No other code changes needed. Labels, probabilities, and outlier scores are all compatible.

## API

```python
HDBSCAN(
    min_cluster_size=5,       # Smallest group that counts as a cluster
    min_samples=None,         # Controls density estimate (default: min_cluster_size)
    metric="euclidean",       # "euclidean", "manhattan", "cosine", "minkowski", "precomputed"
    p=None,                   # Minkowski p parameter
    alpha=1.0,                # Mutual reachability scaling factor
    cluster_selection_epsilon=0.0,  # Merge clusters below this distance
    cluster_selection_method="eom", # "eom" (Excess of Mass) or "leaf"
    allow_single_cluster=False,
)
```

### Methods

- **`fit_predict(X)`** -- Fit and return cluster labels (numpy array, -1 = noise)
- **`fit(X)`** -- Fit the model without returning labels
- **`approximate_predict(X)`** -- Predict labels for new points (returns labels, probabilities)
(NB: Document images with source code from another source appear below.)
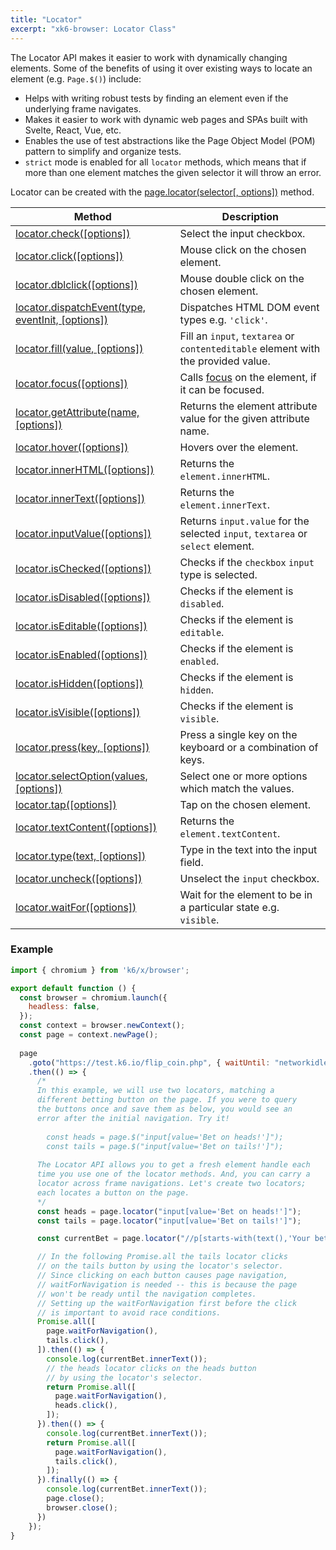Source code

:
 ```yaml
---
title: "Locator"
excerpt: "xk6-browser: Locator Class"
---
```


The Locator API makes it easier to work with dynamically changing elements. Some of the benefits of using it over existing ways to locate an element (e.g. `Page.$()`) include:

- Helps with writing robust tests by finding an element even if the underlying frame navigates.
- Makes it easier to work with dynamic web pages and SPAs built with Svelte, React, Vue, etc.
- Enables the use of test abstractions like the Page Object Model (POM) pattern to simplify and organize tests.
- `strict` mode is enabled for all `locator` methods, which means that if more than one element matches the given selector it will throw an error.

Locator can be created with the [page.locator(selector[, options])](/javascript-api/xk6-browser/api/page/#page-locator) method.

| Method                                                                                                        | Description                                                                                                                |
|---------------------------------------------------------------------------------------------------------------|----------------------------------------------------------------------------------------------------------------------------|
| [locator.check([options])](/javascript-api/xk6-browser/api/locator/check) <BWIPT id="471"/>                       | Select the input checkbox.                                                                                                 |
| [locator.click([options])](/javascript-api/xk6-browser/api/locator/click) <BWIPT id="471"/>                       | Mouse click on the chosen element.                                                                                        |
| [locator.dblclick([options])](/javascript-api/xk6-browser/api/locator/dblclick) <BWIPT id="469"/>                 | Mouse double click on the chosen element.                                                                                 |
| [locator.dispatchEvent(type, eventInit, [options])](/javascript-api/xk6-browser/api/locator/dispatchevent)        | Dispatches HTML DOM event types e.g. `'click'`.                                                                              |
| [locator.fill(value, [options])](/javascript-api/xk6-browser/api/locator/fill)                                    | Fill an `input`, `textarea` or `contenteditable` element with the provided value.                                          |
| [locator.focus([options])](/javascript-api/xk6-browser/api/locator/focus)                                         | Calls [focus](https://developer.mozilla.org/en-US/docs/Web/API/HTMLElement/focus) on the element, if it can be focused. |
| [locator.getAttribute(name, [options])](/javascript-api/xk6-browser/api/locator/getattribute)                     | Returns the element attribute value for the given attribute name.                                                          |
| [locator.hover([options])](/javascript-api/xk6-browser/api/locator/hover) <BWIPT id="471"/>                       | Hovers over the element.                                                                                                   |
| [locator.innerHTML([options])](/javascript-api/xk6-browser/api/locator/innerhtml)                                 | Returns the `element.innerHTML`.                                                                                           |
| [locator.innerText([options])](/javascript-api/xk6-browser/api/locator/innertext)                                 | Returns the `element.innerText`.                                                                                           |
| [locator.inputValue([options])](/javascript-api/xk6-browser/api/locator/inputvalue)                               | Returns `input.value` for the selected `input`, `textarea` or `select` element.                                            |
| [locator.isChecked([options])](/javascript-api/xk6-browser/api/locator/ischecked)                                 | Checks if the `checkbox` `input` type is selected.                                                                         |
| [locator.isDisabled([options])](/javascript-api/xk6-browser/api/locator/isdisabled)                               | Checks if the element is `disabled`.                                                                                       |
| [locator.isEditable([options])](/javascript-api/xk6-browser/api/locator/iseditable)                               | Checks if the element is `editable`.                                                                                       |
| [locator.isEnabled([options])](/javascript-api/xk6-browser/api/locator/isenabled)                                 | Checks if the element is `enabled`.                                                                                        |
| [locator.isHidden([options])](/javascript-api/xk6-browser/api/locator/ishidden)                                   | Checks if the element is `hidden`.                                                                                         |
| [locator.isVisible([options])](/javascript-api/xk6-browser/api/locator/isvisible)                                 | Checks if the element is `visible`.                                                                                        |
| [locator.press(key, [options])](/javascript-api/xk6-browser/api/locator/press)                                    | Press a single key on the keyboard or a combination of keys.                                                               |
| [locator.selectOption(values, [options])](/javascript-api/xk6-browser/api/locator/selectoption) <BWIPT id="470"/> | Select one or more options which match the values.                                                                         |
| [locator.tap([options])](/javascript-api/xk6-browser/api/locator/tap) <BWIPT id="471"/>                           | Tap on the chosen element.                                                                                                |
| [locator.textContent([options])](/javascript-api/xk6-browser/api/locator/textcontent)                             | Returns the `element.textContent`.                                                                                         |
| [locator.type(text, [options])](/javascript-api/xk6-browser/api/locator/type)                                     | Type in the text into the input field.                                                                                     |
| [locator.uncheck([options])](/javascript-api/xk6-browser/api/locator/uncheck) <BWIPT id="471"/>                   | Unselect the `input` checkbox.                                                                                             |
| [locator.waitFor([options])](/javascript-api/xk6-browser/api/locator/waitfor) <BWIPT id="472"/>                   | Wait for the element to be in a particular state e.g. `visible`.                                                           |

### Example

<CodeGroup labels={[]}>

<!-- eslint-skip -->

```javascript
import { chromium } from 'k6/x/browser';

export default function () {
  const browser = chromium.launch({
    headless: false,
  });
  const context = browser.newContext();
  const page = context.newPage();
  
  page
    .goto("https://test.k6.io/flip_coin.php", { waitUntil: "networkidle" })
    .then(() => {
      /*
      In this example, we will use two locators, matching a
      different betting button on the page. If you were to query
      the buttons once and save them as below, you would see an
      error after the initial navigation. Try it!
    
        const heads = page.$("input[value='Bet on heads!']");
        const tails = page.$("input[value='Bet on tails!']");
    
      The Locator API allows you to get a fresh element handle each
      time you use one of the locator methods. And, you can carry a
      locator across frame navigations. Let's create two locators;
      each locates a button on the page.
      */
      const heads = page.locator("input[value='Bet on heads!']");
      const tails = page.locator("input[value='Bet on tails!']");

      const currentBet = page.locator("//p[starts-with(text(),'Your bet: ')]");

      // In the following Promise.all the tails locator clicks
      // on the tails button by using the locator's selector.
      // Since clicking on each button causes page navigation,
      // waitForNavigation is needed -- this is because the page
      // won't be ready until the navigation completes.
      // Setting up the waitForNavigation first before the click
      // is important to avoid race conditions.
      Promise.all([
        page.waitForNavigation(),
        tails.click(),
      ]).then(() => {
        console.log(currentBet.innerText());
        // the heads locator clicks on the heads button
        // by using the locator's selector.
        return Promise.all([
          page.waitForNavigation(),
          heads.click(),
        ]);
      }).then(() => {
        console.log(currentBet.innerText());
        return Promise.all([
          page.waitForNavigation(),
          tails.click(),
        ]);
      }).finally(() => {
        console.log(currentBet.innerText());
        page.close();
        browser.close();
      })
    });
}
```

</CodeGroup>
### Properties (after fitting)

- **`labels_`** -- Cluster labels (-1 = noise)
- **`probabilities_`** -- Membership strength [0, 1]
- **`outlier_scores_`** -- GLOSH outlier scores [0, 1]

## Performance

Best-of-3 wall time on a 4-core AMD EPYC. Data is `make_blobs` with 5 centers, `min_cluster_size=10`. Numbers are from the native Rust core; the Python binding adds <5ms overhead for data conversion.

| Config    |   sklearn | C-hdbscan | fast-hdbscan |  hdbscan-rs | vs sklearn | vs fast |
| --------- | --------: | --------: | -----------: | ----------: | ---------: | ------: |
| 1Kx2D     |   12.0 ms |   12.7 ms |       3.8 ms |  **2.2 ms** |       5.4x |    1.7x |
| 5Kx2D     |    121 ms |   76.0 ms |      20.6 ms |  **9.2 ms** |      13.1x |    2.2x |
| 10Kx2D    |    445 ms |    181 ms |      45.1 ms | **17.8 ms** |      25.0x |    2.5x |
| 50Kx2D    | 12,757 ms |  1,011 ms |       302 ms |  **101 ms** |       126x |    3.0x |
| 5Kx10D    |    240 ms |    133 ms |      70.5 ms |   **49 ms** |       4.9x |    1.4x |
| 1Kx256D   |    235 ms |    230 ms |      65.4 ms |   **19 ms** |      12.1x |    3.4x |
| 500x1536D |    412 ms |    439 ms |      80.7 ms |   **27 ms** |      15.1x |    3.0x |

Memory: 3-41 MB (Rust) vs 120-150 MB (sklearn) vs 121-169 MB (C-hdbscan) vs 457-470 MB (fast-hdbscan + Numba JIT).

## Precomputed distances

```python
from hdbscan_rs import HDBSCAN
import numpy as np

# Compute your own distance matrix
dist_matrix = np.array([[0, 1, 5], [1, 0, 3], [5, 3, 0]], dtype=np.float64)

clusterer = HDBSCAN(min_cluster_size=2, metric="precomputed")
labels = clusterer.fit_predict(dist_matrix)
```

## License

Licensed under either of Apache License, Version 2.0 or MIT License, at your option.